Career Options for Young Adults with Autism
Young adults with autism often have incredible skills, gifts and talents, in addition to the limitations their disorders may cause. Many people with autism, for example, have limited short-term working memories and cannot do multiple tasks at once. They may have difficulty in social situations. But, their long-term memories are often much better than so-called 'normal' people. They may be especially good visual thinkers, excellent at math, or able to remember many facts and details. This article describes several careers that people with autism might excel at, the required education and experience needed for these jobs, average salaries, and projected future job growth.
|Job Title||Median Salary*||Projected Job Growth*|
|Electrical or Electronics Engineer||$96,270||0%|
Source: *U.S. Bureau of Labor Statistics
Career Information for Young Adults with Autism
Programmers may work in software design and networking. They could also work as systems engineers or on industrial automation. They write code and test it to make sure it works correctly. Young people with autism may want to consider going into this lucrative profession, as the tasks computer programmers do may be well-suited to the strengths of someone who is a visual thinker. The job also does not generally require a lot of social interaction. To get started as a programmer, some employers require only an associate's degree; others a bachelor's degree.

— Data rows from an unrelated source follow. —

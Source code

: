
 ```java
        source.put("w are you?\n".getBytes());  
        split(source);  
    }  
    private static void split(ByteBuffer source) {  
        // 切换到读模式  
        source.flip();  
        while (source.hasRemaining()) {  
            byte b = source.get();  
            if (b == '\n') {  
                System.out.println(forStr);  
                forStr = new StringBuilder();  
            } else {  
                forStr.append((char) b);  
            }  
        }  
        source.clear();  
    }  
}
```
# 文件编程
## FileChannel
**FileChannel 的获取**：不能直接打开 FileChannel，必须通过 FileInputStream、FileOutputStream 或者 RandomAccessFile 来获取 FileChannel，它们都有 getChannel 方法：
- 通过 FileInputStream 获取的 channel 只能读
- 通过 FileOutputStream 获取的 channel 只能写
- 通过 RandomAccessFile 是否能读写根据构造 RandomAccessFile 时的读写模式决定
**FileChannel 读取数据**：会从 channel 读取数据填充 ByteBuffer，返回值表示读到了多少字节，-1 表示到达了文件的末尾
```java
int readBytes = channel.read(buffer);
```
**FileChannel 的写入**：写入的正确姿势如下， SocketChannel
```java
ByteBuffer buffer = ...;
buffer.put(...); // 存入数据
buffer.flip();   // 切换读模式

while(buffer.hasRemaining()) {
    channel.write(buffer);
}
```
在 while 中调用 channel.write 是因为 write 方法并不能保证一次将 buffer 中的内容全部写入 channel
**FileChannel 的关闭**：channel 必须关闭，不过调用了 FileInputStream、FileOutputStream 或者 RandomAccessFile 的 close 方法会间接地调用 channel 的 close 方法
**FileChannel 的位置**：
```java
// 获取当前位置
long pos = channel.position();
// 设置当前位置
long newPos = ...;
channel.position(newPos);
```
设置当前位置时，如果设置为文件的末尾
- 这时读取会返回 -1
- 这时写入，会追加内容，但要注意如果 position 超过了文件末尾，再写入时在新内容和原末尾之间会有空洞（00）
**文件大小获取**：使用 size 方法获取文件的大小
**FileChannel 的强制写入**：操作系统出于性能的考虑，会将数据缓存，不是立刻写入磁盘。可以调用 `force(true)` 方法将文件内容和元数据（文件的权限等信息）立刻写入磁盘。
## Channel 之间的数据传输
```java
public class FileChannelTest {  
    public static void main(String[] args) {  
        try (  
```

Another possible career choice for young people with autism who are visual thinkers is drafting. Drafters use computer programs to convert architects' and engineers' designs into technical drawings that builders and manufacturers can read and use. This job does not require a lot of social interaction or multi-tasking, and it is possible to enter the field after earning a technical certification or associate's degree.
Automotive Service Technicians and Mechanics
Service technicians or mechanics diagnose problems, maintain car and truck systems, and repair mechanical problems. This career is excellent for people with autism spectrum disorders, as they can often visualize how the entire car or truck works. To enter the field, people need a post-secondary, technical or vocational training course; some employers may require an associate's degree.

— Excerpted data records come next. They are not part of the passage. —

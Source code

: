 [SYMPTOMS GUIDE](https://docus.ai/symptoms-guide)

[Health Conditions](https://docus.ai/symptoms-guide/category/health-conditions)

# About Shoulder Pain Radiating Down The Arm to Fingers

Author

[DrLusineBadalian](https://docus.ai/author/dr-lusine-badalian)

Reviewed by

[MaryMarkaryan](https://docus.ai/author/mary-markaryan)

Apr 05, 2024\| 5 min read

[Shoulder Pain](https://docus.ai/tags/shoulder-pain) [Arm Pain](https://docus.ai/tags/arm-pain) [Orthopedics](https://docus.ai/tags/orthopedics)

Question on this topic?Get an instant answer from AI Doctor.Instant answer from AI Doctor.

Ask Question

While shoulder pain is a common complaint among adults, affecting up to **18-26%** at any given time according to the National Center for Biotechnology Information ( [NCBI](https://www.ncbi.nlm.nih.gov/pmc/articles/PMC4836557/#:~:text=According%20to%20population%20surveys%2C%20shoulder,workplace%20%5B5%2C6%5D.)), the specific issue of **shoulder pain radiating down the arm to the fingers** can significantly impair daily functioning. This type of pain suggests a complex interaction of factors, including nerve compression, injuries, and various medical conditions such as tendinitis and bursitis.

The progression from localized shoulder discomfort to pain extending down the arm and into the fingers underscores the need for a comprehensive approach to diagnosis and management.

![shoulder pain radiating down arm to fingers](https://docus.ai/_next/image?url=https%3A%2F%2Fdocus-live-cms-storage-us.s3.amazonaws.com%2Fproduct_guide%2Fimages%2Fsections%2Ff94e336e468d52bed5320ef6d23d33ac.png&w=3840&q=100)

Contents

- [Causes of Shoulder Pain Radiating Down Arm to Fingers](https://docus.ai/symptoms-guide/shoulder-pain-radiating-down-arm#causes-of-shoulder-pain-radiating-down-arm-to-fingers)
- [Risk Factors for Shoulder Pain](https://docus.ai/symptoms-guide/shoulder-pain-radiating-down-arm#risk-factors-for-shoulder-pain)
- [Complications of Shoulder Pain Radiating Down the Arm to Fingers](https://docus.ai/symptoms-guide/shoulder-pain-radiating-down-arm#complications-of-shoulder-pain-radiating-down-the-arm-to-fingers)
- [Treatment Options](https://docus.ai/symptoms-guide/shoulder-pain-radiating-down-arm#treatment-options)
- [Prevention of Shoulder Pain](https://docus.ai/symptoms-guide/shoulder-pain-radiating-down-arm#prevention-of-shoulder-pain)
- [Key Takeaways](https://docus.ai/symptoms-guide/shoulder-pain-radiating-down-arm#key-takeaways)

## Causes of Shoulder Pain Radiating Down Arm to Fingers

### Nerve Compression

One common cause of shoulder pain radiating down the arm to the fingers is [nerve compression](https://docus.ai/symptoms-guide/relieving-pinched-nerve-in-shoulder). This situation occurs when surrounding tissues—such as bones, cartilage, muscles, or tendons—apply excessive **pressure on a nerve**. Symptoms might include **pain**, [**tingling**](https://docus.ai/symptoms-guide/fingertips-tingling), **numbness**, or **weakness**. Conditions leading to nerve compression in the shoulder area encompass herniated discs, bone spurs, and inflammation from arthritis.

Another lucrative career people with autism may want to consider is website development. This field is expected to grow much faster than average in the next decade, as companies and individuals establish an online presence. Web developers, who need at least an associate's degree to enter the field, both design the look of websites and the technical, behind-the-scenes functionality, such as how much traffic the site can handle, its capacity for speed, and the code used to make the site work properly. They may also develop, maintain, and update content for websites, and they need good visual thinking to do so.

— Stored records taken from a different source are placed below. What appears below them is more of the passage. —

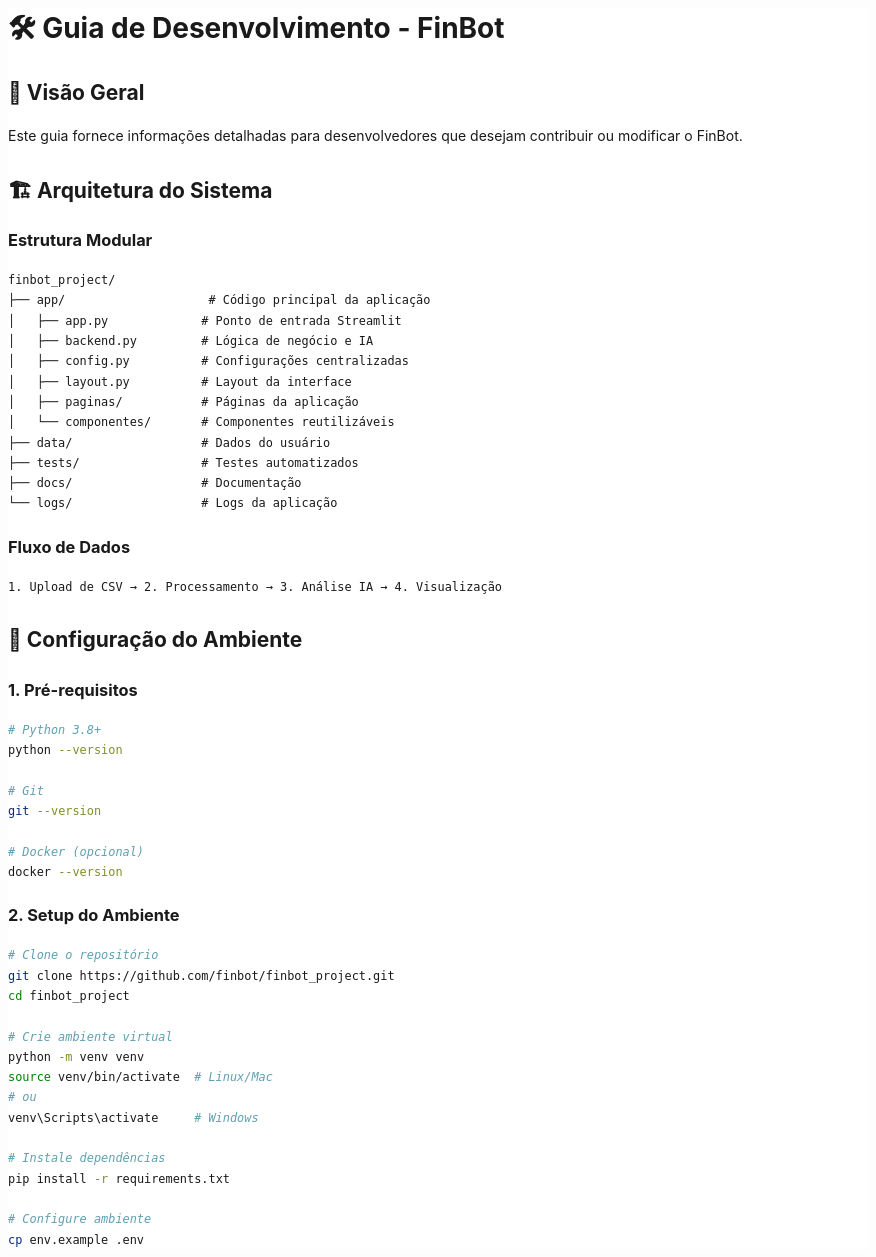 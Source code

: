 # 🛠️ Guia de Desenvolvimento - FinBot

## 🎯 Visão Geral

Este guia fornece informações detalhadas para desenvolvedores que desejam contribuir ou modificar o FinBot.

## 🏗️ Arquitetura do Sistema

### **Estrutura Modular**
```
finbot_project/
├── app/                    # Código principal da aplicação
│   ├── app.py             # Ponto de entrada Streamlit
│   ├── backend.py         # Lógica de negócio e IA
│   ├── config.py          # Configurações centralizadas
│   ├── layout.py          # Layout da interface
│   ├── paginas/           # Páginas da aplicação
│   └── componentes/       # Componentes reutilizáveis
├── data/                  # Dados do usuário
├── tests/                 # Testes automatizados
├── docs/                  # Documentação
└── logs/                  # Logs da aplicação
```

### **Fluxo de Dados**
```
1. Upload de CSV → 2. Processamento → 3. Análise IA → 4. Visualização
```

## 🔧 Configuração do Ambiente

### **1. Pré-requisitos**
```bash
# Python 3.8+
python --version

# Git
git --version

# Docker (opcional)
docker --version
```

### **2. Setup do Ambiente**
```bash
# Clone o repositório
git clone https://github.com/finbot/finbot_project.git
cd finbot_project

# Crie ambiente virtual
python -m venv venv
source venv/bin/activate  # Linux/Mac
# ou
venv\Scripts\activate     # Windows

# Instale dependências
pip install -r requirements.txt

# Configure ambiente
cp env.example .env
```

Electrical and Electronics Engineers
For people with autism who are good at math and retaining facts, but who are not necessarily good visual thinkers, electrical or electronics engineering might be a good career choice. Electrical and electronics engineers design, develop, and test electrical or electronic components and systems, such as those used in electric engines, navigation devices, communications equipment, and broadcasting gear. Engineers need at least a bachelor's degree, and many employers value the kind of work experience students can gain in cooperative programs as undergraduates.